It will detach large sections from each of the other parties.
Both parties are now controlled in their conduct, even on the Mexican War, by a reference to the next Presidential election.
The Whigs shrink from opposing it from fear of unpopularity at the South and West; and the leaders of both parties act mainly with a view to maintain the force of their party.
The question of slavery advances upon the country with giant strides.
Come home and give us the advantage of your counsels.
Again, Jan. 30, 1847:—
. . . The Mexican War still goes on. It is disgraceful in its origin, and in every step by which it is maintained.
The Whigs, as a party, are afraid to oppose it, lest they should draw upon themselves the odiun that covered those who opposed the last war with England; and they proffer as their excuse the wretched dogma that the country must be sustained in the war now that it is commenced.
In this they lose sight of the clear distinction between measures of defence and offence. The country may be sustained in the former, but never in the latter.
To Lord Morpeth, January 31:—
I am grateful for your warnings on the subject of slavery;1 but I think they proceed from some misconception of my true position.
The party, soidisant Abolitionists, reject me for my shortcomings.
Prescott shakes his head because I have anything to do with the thing.
His insensibility to it is a perfect bathos.
This is wrong; I wish you would jar him a little on his side.
My position is, that the Federal Government should make all legal and constitutional efforts for the removal of this monster evil.
This question has at last got into our politics.
It will enter the next Presidential election in 1848.
There is a breaking up of both parties.
The Northern wing of the Democracy is breaking off from its slaveholding allies, and so is the Northern wing of the Whigs.
The question of the tariff cannot be the great issue before the country.

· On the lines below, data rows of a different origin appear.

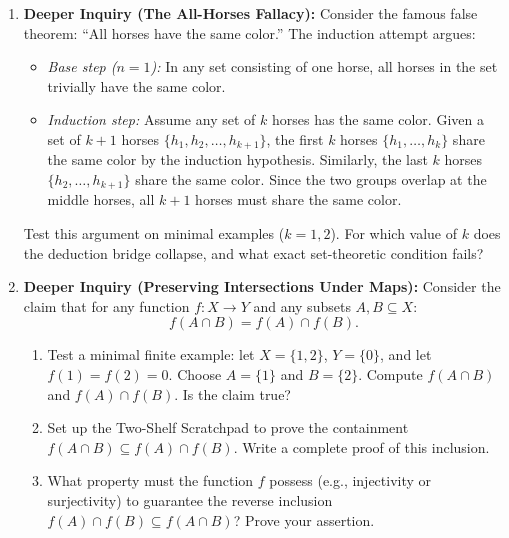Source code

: \begin{enumerate}
\item \textbf{Deeper Inquiry (The All-Horses Fallacy):} Consider the famous false theorem: ``All horses have the same color.'' The induction attempt argues:
\begin{itemize}
\item \emph{Base step ($n = 1$):} In any set consisting of one horse, all horses in the set trivially have the same color.
\item \emph{Induction step:} Assume any set of $k$ horses has the same color. Given a set of $k+1$ horses $\{h_1, h_2, \dots, h_{k+1}\}$, the first $k$ horses $\{h_1, \dots, h_k\}$ share the same color by the induction hypothesis. Similarly, the last $k$ horses $\{h_2, \dots, h_{k+1}\}$ share the same color. Since the two groups overlap at the middle horses, all $k+1$ horses must share the same color.
\end{itemize}
Test this argument on minimal examples ($k = 1, 2$). For which value of $k$ does the deduction bridge collapse, and what exact set-theoretic condition fails?

\item \textbf{Deeper Inquiry (Preserving Intersections Under Maps):} Consider the claim that for any function $f: X \to Y$ and any subsets $A, B \subseteq X$:
\[
f(A \cap B) = f(A) \cap f(B).
\]
\begin{enumerate}[label=(\alph*)]
\item Test a minimal finite example: let $X = \{1, 2\}$, $Y = \{0\}$, and let $f(1) = f(2) = 0$. Choose $A = \{1\}$ and $B = \{2\}$. Compute $f(A \cap B)$ and $f(A) \cap f(B)$. Is the claim true?
\item Set up the Two-Shelf Scratchpad to prove the containment $f(A \cap B) \subseteq f(A) \cap f(B)$. Write a complete proof of this inclusion.
\item What property must the function $f$ possess (e.g., injectivity or surjectivity) to guarantee the reverse inclusion $f(A) \cap f(B) \subseteq f(A \cap B)$? Prove your assertion.
\end{enumerate}
\end{enumerate}

\newpage
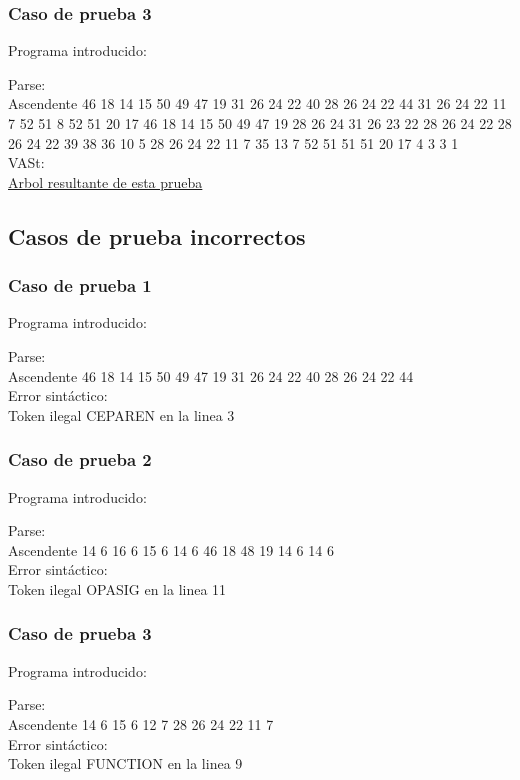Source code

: \documentclass[12pt, a4paper, titlepage]{article}
\begin{document}
\subsubsection{Caso de prueba 3}
\label{subsec:correcto3}
\begin{center}
  Programa introducido:
  
  Parse: \\
  Ascendente 46 18 14 15 50 49 47 19 31 26 24 22 40 28 26 24 22 44 31 26 24 22 11 7 52 51 8 52 51 20 17 46 18 14 15 50 49 47 19 28 26 24 31 26 23 22 28 26 24 22 28 26 24 22 39 38 36 10 5 28 26 24 22 11 7 35 13 7 52 51 51 51 20 17 4 3 3 1 \\
  VASt: \\
  \href{run:./Arbol3.pdf}{Arbol resultante de esta prueba} 
\end{center}
\clearpage

\subsection{Casos de prueba incorrectos}
\label{subsec:casosIncorrectos}
\subsubsection{Caso de prueba 1}
\label{subsec:incorrecto1}
\begin{center}
  Programa introducido:
  
  Parse: \\
  Ascendente 46 18 14 15 50 49 47 19 31 26 24 22 40 28 26 24 22 44 \\
  Error sintáctico: \\
  Token ilegal CEPAREN en la linea 3
\end{center}

\subsubsection{Caso de prueba 2}
\label{subsec:incorrecto2}
\begin{center}
  Programa introducido:
  
  Parse: \\
  Ascendente 14 6 16 6 15 6 14 6 46 18 48 19 14 6 14 6 \\
  Error sintáctico: \\
  Token ilegal OPASIG en la linea 11
\end{center}

\subsubsection{Caso de prueba 3}
\label{subsec:incorrecto3}
\begin{center}
  Programa introducido:
  
  Parse: \\
  Ascendente 14 6 15 6 12 7 28 26 24 22 11 7 \\
  Error sintáctico:  \\
  Token ilegal FUNCTION en la linea 9
\end{center}
\end{document}
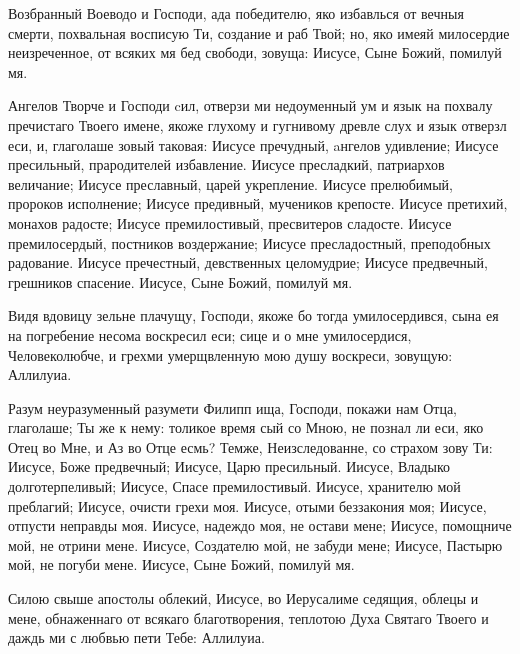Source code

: \begin{mymulticols}



Возбранный  Воеводо и Господи, ада победителю, яко избавлься от вечныя смерти, похвальная восписую Ти, создание и раб Твой; но, яко имеяй милосердие неизреченное, от всяких мя бед свободи, зовуща: Иисусе, Сыне Божий, помилуй мя.



Ангелов
Творче и Господи cил, отверзи ми недоуменный ум и язык на похвалу пречистаго Твоего имене, якоже глухому и гугнивому древле слух и язык отверзл еси, и, глаголаше зовый таковая: Иисусе пречудный, aнгелов удивление; Иисусе пресильный, прародителей избавление. Иисусе пресладкий, патриархов величание; Иисусе преславный, царей укрепление. Иисусе прелюбимый, пророков исполнение; Иисусе предивный, мучеников крепосте. Иисусе претихий, монахов радосте; Иисусе премилостивый,
пресвитеров сладосте. Иисусе премилосердый, постников воздержание; Иисусе пресладостный, преподобных радование. Иисусе пречестный, девственных целомудрие; Иисусе предвечный, грешников спасение. Иисусе, Сыне Божий, помилуй мя.


Видя
вдовицу зельне плачущу, Господи, якоже бо тогда умилосердився, сына ея на погребение несома воскресил еси; сице и о мне умилосердися, Человеколюбче, и грехми умерщвленную мою душу воскреси, зовущую: Аллилуиа.


Разум
неуразуменный разумети Филипп ища, Господи, покажи нам Отца, глаголаше; Ты же к нему: толикое время сый со Мною, не познал ли еси, яко Отец во Мне, и Аз во Отце есмь? Темже, Неизследованне, со страхом зову Ти: Иисусе, Боже предвечный; Иисусе, Царю пресильный. Иисусе, Владыко долготерпеливый; Иисусе, Спасе премилостивый. Иисусе, хранителю мой преблагий; Иисусе, очисти грехи моя. Иисусе, отыми беззакония моя; Иисусе, отпусти неправды моя. Иисусе, надеждо моя, не остави мене; Иисусе, помощниче мой, не отрини мене. Иисусе, Создателю мой, не забуди
мене; Иисусе, Пастырю мой, не погуби мене. Иисусе, Сыне Божий, помилуй мя.


Силою
свыше апостолы облекий, Иисусе, во Иерусалиме седящия, облецы и мене, обнаженнаго от всякаго благотворения, теплотою Духа Святаго Твоего и даждь ми с любвью пети Тебе: Аллилуиа.


\end{mymulticols}
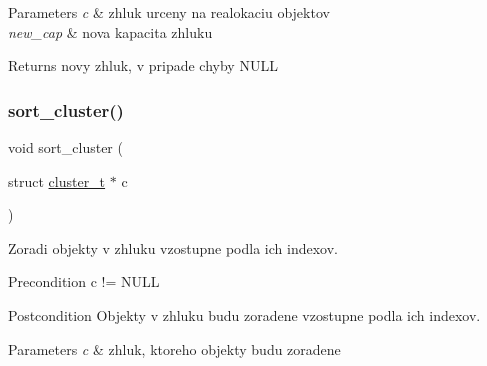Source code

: \begin{DoxyParams}{Parameters}
{\em c} & zhluk urceny na realokaciu objektov \\
\hline
{\em new\+\_\+cap} & nova kapacita zhluku \\
\hline
\end{DoxyParams}
\begin{DoxyReturn}{Returns}
novy zhluk, v pripade chyby N\+U\+LL 
\end{DoxyReturn}
\mbox{\label{group__clust_ga12718af9e3e31b61bf703ec260e22450}} 
\subsubsection{\texorpdfstring{sort\+\_\+cluster()}{sort\_cluster()}}
{\footnotesize\ttfamily void sort\+\_\+cluster (\begin{DoxyParamCaption}\item[{struct \hyperlink{structcluster__t}{cluster\+\_\+t} $\ast$}]{c }\end{DoxyParamCaption})}

Zoradi objekty v zhluku vzostupne podla ich indexov.

\begin{DoxyPrecond}{Precondition}
c != N\+U\+LL
\end{DoxyPrecond}
\begin{DoxyPostcond}{Postcondition}
Objekty v zhluku budu zoradene vzostupne podla ich indexov. 
\end{DoxyPostcond}

\begin{DoxyParams}{Parameters}
{\em c} & zhluk, ktoreho objekty budu zoradene \\
\hline
\end{DoxyParams}
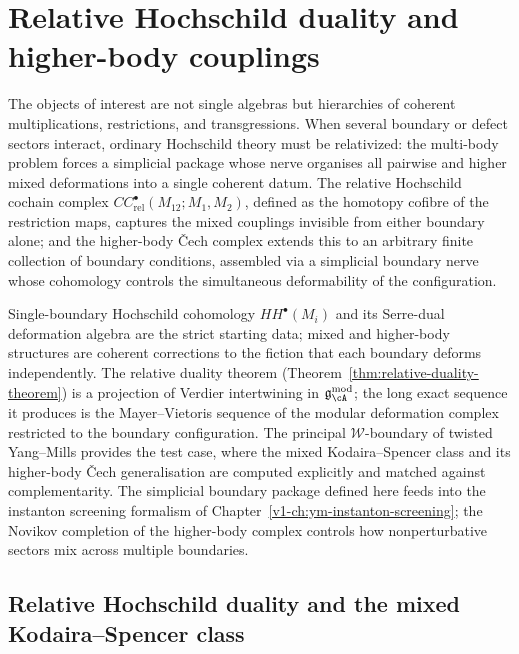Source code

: \chapter{Relative Hochschild duality and higher-body couplings}
\label{v1-ch:ym-higher-body-couplings}


The objects of interest are not single algebras but hierarchies of coherent
multiplications, restrictions, and transgressions. When several boundary
or defect sectors interact, ordinary Hochschild theory must be
relativized: the multi-body problem forces a simplicial package whose
nerve organises all pairwise and higher mixed deformations into a single
coherent datum. The relative Hochschild cochain complex
$CC^\bullet_{\mathrm{rel}}(M_{12};M_1,M_2)$, defined as the
homotopy cofibre of the restriction maps, captures the mixed
couplings invisible from either boundary alone; and the higher-body
\v{C}ech complex extends this to an arbitrary finite collection of
boundary conditions, assembled via a simplicial boundary nerve whose
cohomology controls the simultaneous deformability of the configuration.

Single-boundary Hochschild cohomology $HH^\bullet(M_i)$ and its
Serre-dual deformation algebra are the strict starting data; mixed and
higher-body structures are coherent corrections to the fiction that each
boundary deforms independently. The relative duality theorem
(Theorem~\ref{thm:relative-duality-theorem}) is a projection of Verdier
intertwining in $\mathfrak{g}^{\mathrm{mod}}_\cA$; the long exact
sequence it produces is the Mayer--Vietoris sequence of the modular
deformation complex restricted to the boundary configuration. The
principal $\mathcal{W}$-boundary of twisted Yang--Mills provides the
test case, where the mixed Kodaira--Spencer class and its higher-body
\v{C}ech generalisation are computed explicitly and matched against
complementarity. The simplicial boundary package defined here feeds into
the instanton screening formalism of
Chapter~\ref{v1-ch:ym-instanton-screening}; the Novikov completion of the
higher-body complex controls how nonperturbative sectors mix across
multiple boundaries.

\section{Relative Hochschild duality and the mixed Kodaira--Spencer class}
\label{sec:relative-hochschild-mixed-ks}

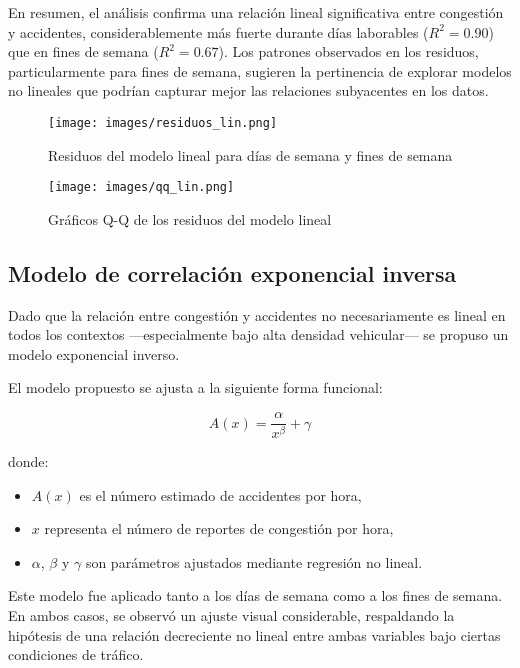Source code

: \documentclass[12pt]{article}
\begin{document}
En resumen, el análisis confirma una relación lineal significativa entre congestión y accidentes, considerablemente más fuerte durante días laborables ($R^2 = 0.90$) que en fines de semana ($R^2 = 0.67$). Los patrones observados en los residuos, particularmente para fines de semana, sugieren la pertinencia de explorar modelos no lineales que podrían capturar mejor las relaciones subyacentes en los datos.


\begin{figure}[H]
\centering
\texttt{[image: images/residuos\_lin.png]}
\caption{Residuos del modelo lineal para días de semana y fines de semana}
\label{fig:resid_lin}
\end{figure}

\begin{figure}[H]
\centering
\texttt{[image: images/qq\_lin.png]}
\caption{Gráficos Q-Q de los residuos del modelo lineal}
\label{fig:qq_lin}
\end{figure}


\subsection{Modelo de correlación exponencial inversa}

Dado que la relación entre congestión y accidentes no necesariamente es lineal en todos los contextos —especialmente bajo alta densidad vehicular— se propuso un modelo exponencial inverso.

El modelo propuesto se ajusta a la siguiente forma funcional:

\begin{equation}
A(x) = \frac{\alpha}{x^{\beta}} + \gamma
\end{equation}

donde:
\begin{itemize}
    \item $A(x)$ es el número estimado de accidentes por hora,
    \item $x$ representa el número de reportes de congestión por hora,
    \item $\alpha$, $\beta$ y $\gamma$ son parámetros ajustados mediante regresión no lineal.
\end{itemize}

Este modelo fue aplicado tanto a los días de semana como a los fines de semana. En ambos casos, se observó un ajuste visual considerable, respaldando la hipótesis de una relación decreciente no lineal entre ambas variables bajo ciertas condiciones de tráfico.
\end{document}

Webster has not been able to resurrect it. Old John Quincy Adams said to me a few weeks ago, as he lay in his bed after his attack of the paralysis, from which he has now partially recovered, “The tariff is an obsolete idea.”
Sumner, in January, 1847, made an argument before the Supreme Court of the
State against the validity of the enlistments in the
Massachusetts regiment of volunteers for the
Mexican War. He did not succeed in his contention that the proceedings in general were invalid; but the persons who had applied for a discharge, being minors, were set at liberty by the court.